Hyperketonemia increases tumor necrosis factor-α secretion in cultured U937 monocytes and type 1 diabetic patients and is apparently mediated by oxidative stress and cAMP deficiency

An elevated blood level of tumor necrosis factor (TNF)-alpha is a validated marker of vascular inflammation, which can result in the development of vascular disease and atherosclerosis. This study examined the hypothesis that ketosis increases the TNF-alpha secretion, both in a cell culture model using U937 monocytes and in type 1 diabetic patients in vivo. U937 cells were cultured with ketone bodies (acetoacetate [AA] and beta-hydroxybutyrate [BHB]) in the presence or absence of high levels of glucose in medium at 37degreesC for 24 It. This study demonstrates the following points. First, hyperketonemic diabetic patients have significantly higher levels of TNF-alpha than normoketonemic diabetic patients (P < 0.01) and normal control subjects (P < 0.01). There was a significant correlation (r = 0.36, P < 0.05; n = 34) between ketosis and oxidative stress as well as between oxidative stress and TNF-alpha levels (r = 0.47, P < 0.02; n = 34) in the blood of diabetic patients.

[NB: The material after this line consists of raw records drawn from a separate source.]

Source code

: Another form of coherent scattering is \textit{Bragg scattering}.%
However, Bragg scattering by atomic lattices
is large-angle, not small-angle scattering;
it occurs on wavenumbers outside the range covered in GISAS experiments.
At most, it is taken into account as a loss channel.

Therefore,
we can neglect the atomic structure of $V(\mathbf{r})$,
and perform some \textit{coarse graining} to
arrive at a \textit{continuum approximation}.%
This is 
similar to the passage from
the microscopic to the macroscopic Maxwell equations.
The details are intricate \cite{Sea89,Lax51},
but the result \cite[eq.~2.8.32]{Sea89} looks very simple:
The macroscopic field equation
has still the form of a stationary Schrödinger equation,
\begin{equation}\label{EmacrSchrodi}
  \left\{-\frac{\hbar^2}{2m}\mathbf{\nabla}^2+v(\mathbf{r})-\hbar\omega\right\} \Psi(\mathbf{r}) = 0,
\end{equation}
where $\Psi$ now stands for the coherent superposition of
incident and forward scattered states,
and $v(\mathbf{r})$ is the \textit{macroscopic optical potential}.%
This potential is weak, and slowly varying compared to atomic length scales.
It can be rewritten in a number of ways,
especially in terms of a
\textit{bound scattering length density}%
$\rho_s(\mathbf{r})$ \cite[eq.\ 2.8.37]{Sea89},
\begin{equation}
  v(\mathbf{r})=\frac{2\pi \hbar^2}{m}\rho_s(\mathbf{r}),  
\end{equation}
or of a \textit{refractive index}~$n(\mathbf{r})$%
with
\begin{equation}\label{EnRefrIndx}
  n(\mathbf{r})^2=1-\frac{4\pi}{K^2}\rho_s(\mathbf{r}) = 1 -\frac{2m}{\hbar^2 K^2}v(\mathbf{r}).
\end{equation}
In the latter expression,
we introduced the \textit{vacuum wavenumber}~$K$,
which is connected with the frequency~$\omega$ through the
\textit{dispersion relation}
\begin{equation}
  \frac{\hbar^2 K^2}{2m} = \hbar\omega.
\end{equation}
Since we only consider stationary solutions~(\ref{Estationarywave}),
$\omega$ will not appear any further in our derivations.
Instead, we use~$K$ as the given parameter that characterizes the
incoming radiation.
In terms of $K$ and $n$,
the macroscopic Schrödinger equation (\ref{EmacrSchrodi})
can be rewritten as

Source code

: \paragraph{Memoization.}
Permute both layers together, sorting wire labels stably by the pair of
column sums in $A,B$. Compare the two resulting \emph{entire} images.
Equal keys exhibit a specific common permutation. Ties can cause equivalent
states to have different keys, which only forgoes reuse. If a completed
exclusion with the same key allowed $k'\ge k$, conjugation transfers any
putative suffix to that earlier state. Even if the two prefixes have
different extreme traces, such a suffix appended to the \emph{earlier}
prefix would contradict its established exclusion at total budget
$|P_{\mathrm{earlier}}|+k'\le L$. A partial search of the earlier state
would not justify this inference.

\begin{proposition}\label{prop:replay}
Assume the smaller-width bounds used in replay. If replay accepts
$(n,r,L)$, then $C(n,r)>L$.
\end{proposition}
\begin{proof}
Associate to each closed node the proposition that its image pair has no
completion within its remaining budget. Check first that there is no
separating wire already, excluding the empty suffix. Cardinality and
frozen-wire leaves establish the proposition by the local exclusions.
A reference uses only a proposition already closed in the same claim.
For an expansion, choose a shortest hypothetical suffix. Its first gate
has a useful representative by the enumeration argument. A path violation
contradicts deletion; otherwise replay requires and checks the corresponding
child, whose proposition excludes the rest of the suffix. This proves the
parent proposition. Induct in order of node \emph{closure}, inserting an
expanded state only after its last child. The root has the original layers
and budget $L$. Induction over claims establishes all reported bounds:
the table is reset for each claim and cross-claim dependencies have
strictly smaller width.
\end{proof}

Second, ketone body AA treatment increases TNF-alpha secretion, increases oxygen radicals production, and lowers cAMP levels in U937 cells. However, BHB did not have any effect on TNF-alpha secretion or oxygen radicals production in U937 cells. Third, exogenous addition of dibutyryl cAMP, endogenous stimulation of cAMP production by forskolin, and antioxidant N-acetylcysteine (NAC) prevented stimulation of TNF-alpha secretion caused by AA alone or with high glucose. Similarly, NAC prevented the elevation of TNF-alpha secretion and lowering of cAMP levels in H2O2-treated U937 cells. Fourth, the effect of AA on TNF-alpha secretion was inhibited by specific inhibitors of protein kinase A.(H89), p38-mitogen-activated protein kinase (SB203580), and nuclear transcription factor (NF)kappaB (NFkappaB-SN50). This study demonstrates that hyperketonemia increases TNF-alpha secretion in cultured U937 monocytic cells and TNF-alpha levels in the blood of type 1 diabetic patients and is apparently mediated by AA-induced cellular oxidative stress and cAMP deficiency.